◆ Your goal
The answer must consist of the entire listing, repeated exactly.

◆ Record set
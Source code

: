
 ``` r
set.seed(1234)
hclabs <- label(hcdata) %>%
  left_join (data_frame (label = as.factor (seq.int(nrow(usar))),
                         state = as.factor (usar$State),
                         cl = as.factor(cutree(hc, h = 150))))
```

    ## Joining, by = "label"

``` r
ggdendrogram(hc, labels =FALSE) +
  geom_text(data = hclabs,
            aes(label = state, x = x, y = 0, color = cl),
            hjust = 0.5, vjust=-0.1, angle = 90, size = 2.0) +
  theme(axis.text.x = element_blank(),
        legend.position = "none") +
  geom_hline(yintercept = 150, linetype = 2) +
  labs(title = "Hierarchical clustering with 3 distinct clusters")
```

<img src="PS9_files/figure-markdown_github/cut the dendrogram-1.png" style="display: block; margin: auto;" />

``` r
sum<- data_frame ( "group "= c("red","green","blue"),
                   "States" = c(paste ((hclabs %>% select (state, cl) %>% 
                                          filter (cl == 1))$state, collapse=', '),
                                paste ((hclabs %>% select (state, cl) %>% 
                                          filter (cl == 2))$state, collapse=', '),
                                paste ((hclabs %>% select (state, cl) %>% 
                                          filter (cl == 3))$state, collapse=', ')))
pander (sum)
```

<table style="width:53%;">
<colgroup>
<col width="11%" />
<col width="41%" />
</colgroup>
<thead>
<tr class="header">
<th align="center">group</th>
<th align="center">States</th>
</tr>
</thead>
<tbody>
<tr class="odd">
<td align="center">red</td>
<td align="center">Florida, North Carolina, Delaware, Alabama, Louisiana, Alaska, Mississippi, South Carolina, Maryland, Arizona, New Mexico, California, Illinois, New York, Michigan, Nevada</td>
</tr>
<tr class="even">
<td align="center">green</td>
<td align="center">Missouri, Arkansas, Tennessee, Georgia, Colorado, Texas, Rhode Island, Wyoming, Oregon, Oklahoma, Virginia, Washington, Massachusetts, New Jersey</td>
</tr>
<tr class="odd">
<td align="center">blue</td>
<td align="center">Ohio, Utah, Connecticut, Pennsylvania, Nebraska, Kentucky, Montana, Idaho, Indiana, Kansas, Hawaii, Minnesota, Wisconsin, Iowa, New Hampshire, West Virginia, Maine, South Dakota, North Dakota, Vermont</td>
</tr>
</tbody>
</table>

◆ Exercise output
Source code

:
 ``` r
set.seed(1234)
hclabs <- label(hcdata) %>%
  left_join (data_frame (label = as.factor (seq.int(nrow(usar))),
                         state = as.factor (usar$State),
                         cl = as.factor(cutree(hc, h = 150))))
```

    ## Joining, by = "label"

``` r
ggdendrogram(hc, labels =FALSE) +
  geom_text(data = hclabs,
            aes(label = state, x = x, y = 0, color = cl),
            hjust = 0.5, vjust=-0.1, angle = 90, size = 2.0) +
  theme(axis.text.x = element_blank(),
        legend.position = "none") +
  geom_hline(yintercept = 150, linetype = 2) +
  labs(title = "Hierarchical clustering with 3 distinct clusters")
```

<img src="PS9_files/figure-markdown_github/cut the dendrogram-1.png" style="display: block; margin: auto;" />

``` r
sum<- data_frame ( "group "= c("red","green","blue"),
                   "States" = c(paste ((hclabs %>% select (state, cl) %>% 
                                          filter (cl == 1))$state, collapse=', '),
                                paste ((hclabs %>% select (state, cl) %>% 
                                          filter (cl == 2))$state, collapse=', '),
                                paste ((hclabs %>% select (state, cl) %>% 
                                          filter (cl == 3))$state, collapse=', ')))
pander (sum)
```

<table style="width:53%;">
<colgroup>
<col width="11%" />
<col width="41%" />
</colgroup>
<thead>
<tr class="header">
<th align="center">group</th>
<th align="center">States</th>
</tr>
</thead>
<tbody>
<tr class="odd">
<td align="center">red</td>
<td align="center">Florida, North Carolina, Delaware, Alabama, Louisiana, Alaska, Mississippi, South Carolina, Maryland, Arizona, New Mexico, California, Illinois, New York, Michigan, Nevada</td>
</tr>
<tr class="even">
<td align="center">green</td>
<td align="center">Missouri, Arkansas, Tennessee, Georgia, Colorado, Texas, Rhode Island, Wyoming, Oregon, Oklahoma, Virginia, Washington, Massachusetts, New Jersey</td>
</tr>
<tr class="odd">
<td align="center">blue</td>
<td align="center">Ohio, Utah, Connecticut, Pennsylvania, Nebraska, Kentucky, Montana, Idaho, Indiana, Kansas, Hawaii, Minnesota, Wisconsin, Iowa, New Hampshire, West Virginia, Maine, South Dakota, North Dakota, Vermont</td>
</tr>
</tbody>
</table>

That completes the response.